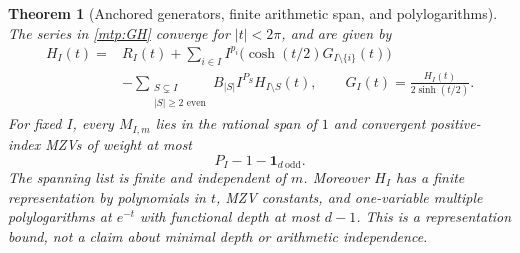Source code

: \documentclass[11pt,letterpaper]{article}
\numberwithin{equation}{section}
\newtheorem{theorem}{Theorem}[section]
\theoremstyle{definition}
\theoremstyle{remark}
\begin{document}
\begin{theorem}[Anchored generators, finite arithmetic span, and polylogarithms]
\label{mtp:generator}
The series in \eqref{mtp:GH} converge for $|t|<2\pi$, and are given by
\begin{equation}\label{mtp:generator-formula}
 \boxed{\begin{aligned}
 H_I(t)={}&R_I(t)
       +\sum_{i\in I}I^{p_i}\bigl(\cosh(t/2)G_{I\setminus\{i\}}(t)\bigr)\\
       &-\sum_{\substack{S\subsetneq I\\|S|\ge2\text{ even}}}
                     B_{|S|}I^{P_S}H_{I\setminus S}(t),
       \qquad G_I(t)=\frac{H_I(t)}{2\sinh(t/2)}.
 \end{aligned}}
\end{equation}
For fixed $I$, every $M_{I,m}$ lies in the rational span of $1$ and
convergent positive-index MZVs of weight at most
\begin{equation}\label{mtp:weight-bound}
                         P_I-1-\mathbf1_{d\ \mathrm{odd}}.
\end{equation}
The spanning list is finite and independent of $m$.
Moreover $H_I$ has a finite representation by polynomials in $t$,
MZV constants, and one-variable multiple polylogarithms at $e^{-t}$
with functional depth at most $d-1$. This is a representation bound,
not a claim about minimal depth or arithmetic independence.
\end{theorem}
\end{document}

+++

● ACTIVITY
Show every line of the listing containing the string "polylogarithms" by copying it.

● RESPONSE
\begin{theorem}[Anchored generators, finite arithmetic span, and polylogarithms]
MZV constants, and one-variable multiple polylogarithms at $e^{-t}$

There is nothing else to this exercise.